Los hipopótamos tienen una arraigada vocación familiar y las crías viven pegadas a sus progenitoras los primeros cuatro años de vida. Ni corto ni perezoso,
Owen, el huérfano, encontró pronto una madre adoptiva que sustituyera a la que perdió. La ecologista Paula Kahumbu, que dirige Lafarge Park, se quedó muy
sorprendida cuando advirtió que, entre todas las féminas de la reserva, Owen había elegido para cumplir esta función a una gran tortuga ya centenaria,
y que ésta había asumido sus funciones maternales con cariño y responsabilidad. Desde entonces, madre e hijo son inseparables. Nadan, comen y duermen juntos
y cada vez que alguien, animal o ser humano, se aproxima a la tortuga, el pacífico Owen se enfurece y lanza un bufido que arranca de los árboles a los
pájaros del contorno.
La enternecedora historia a mí no me sorprende mucho. Hace una punta de años estuve un semestre enseñando en la Universidad George Washington, de Saint
Louis, Ohio. Frente al departamento en que viví había un Parque Zoológico muy bello, donde me iba a caminar en las mañanas. Allí descubrí un hipopótamo
recién nacido -rosado, feote, simpático y sonsón- con el que hice excelentes migas. Adivinó tal vez mi vieja debilidad por los hipopótamos y juraría que
se alegraba al verme aparecer cada mañana cuando me acercaba a darle los buenos días. Jugaba con su madre chapoteando en el agua y ella le daba unos ruidosos
lengüetazos de amor maternal abriendo de par en par la enorme jeta.

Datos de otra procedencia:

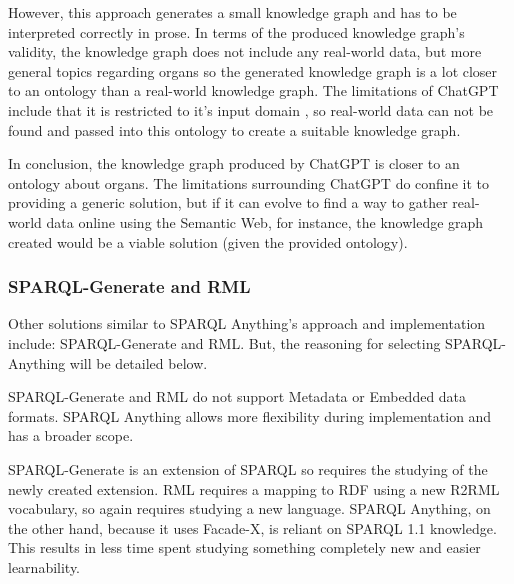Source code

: However, this approach generates a small knowledge graph and has to be interpreted correctly in prose. In terms of the produced knowledge graph's validity, the knowledge graph does not include any real-world data, but more general topics regarding organs so the generated knowledge graph is a lot closer to an ontology than a real-world knowledge graph. The limitations of ChatGPT include that it is restricted to it's input domain \cite{chatgptwebsite}, so real-world data can not be found and passed into this ontology to create a suitable knowledge graph. 

In conclusion, the knowledge graph produced by ChatGPT is closer to an ontology about organs. The limitations surrounding ChatGPT do confine it to providing a generic solution, but if it can evolve to find a way to gather real-world data online using the Semantic Web, for instance, the knowledge graph created would be a viable solution (given the provided ontology).

\subsubsection{SPARQL-Generate and RML}
\hspace{0.5cm} Other solutions similar to SPARQL Anything's approach and implementation include: SPARQL-Generate and RML. But, the reasoning for selecting SPARQL-Anything will be detailed below.

SPARQL-Generate and RML do not support Metadata or Embedded data formats. \cite{sparqlanything} SPARQL Anything allows more flexibility during implementation and has a broader scope. 

SPARQL-Generate is an extension of SPARQL so requires the studying of the newly created extension. RML requires a mapping to RDF using a new R2RML vocabulary, so again requires studying a new language. SPARQL Anything, on the other hand, because it uses Facade-X, is reliant on SPARQL 1.1 knowledge. \cite{sparqlanything} This results in less time spent studying something completely new and easier learnability.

Los hipopótamos son seres benignos, indefensos, hedonistas y soñadores. No les gusta hacer la guerra, sino el amor. Sus agarrones a la hora del sexo son
espectaculares. Viéndolos trabados, un desprevenido creería que se están matando, pero, en verdad, están gozando de lo lindo. Es emocionante verlos revolcarse
en el fango con alegría infantil o esperar horas de horas, con infinita paciencia, a que algún picaflor o mariposa se les meta a la boca y puedan así añadir
alguna novedad a su herbívora dieta, pues su estrecha garganta sólo les permite tragar pescaditos o pajarillos diminutos.
También me inspiran gran simpatía las tortugas, las pequeñas y las grandes, las terrícolas y las acuáticas. A estas últimas las vi una vez, en los años
setenta, salir a desovar a una playita del río Marañón, una noche de luna en la Amazonía, y el espectáculo era delicado y hermoso.
Una vez intenté regalarle una pequeña tortuga a mi hijo menor. Gonzalo era un niño tan urbano que, cuando tuvo al animalito entre sus manos, lo frotó varias
veces contra el suelo para que echara a rodar, como los automóviles con cuerda. La lenta criatura desaparecía a veces muchos días entre las buganvillas
y helechos del jardín. Y podía estarse horas sin sacar su cabecita legañosa del caparazón. Pero cuando lo hacía, atraída por un trozo de lechuga o de galleta,
masticaba con infinita calma y sus ojos despedían una luz de conformidad, sabiduría y contento con la vida que resultaba envidiable. La pobre tuvo un trágico
fin. Salimos de viaje y al volver, una semana después, la encontramos muerta, patas arriba. Nunca tratamos de averiguar cuál de los niños de la casa la
había puesto en esta postura sin sospechar que ella sola nunca podría enderezarse.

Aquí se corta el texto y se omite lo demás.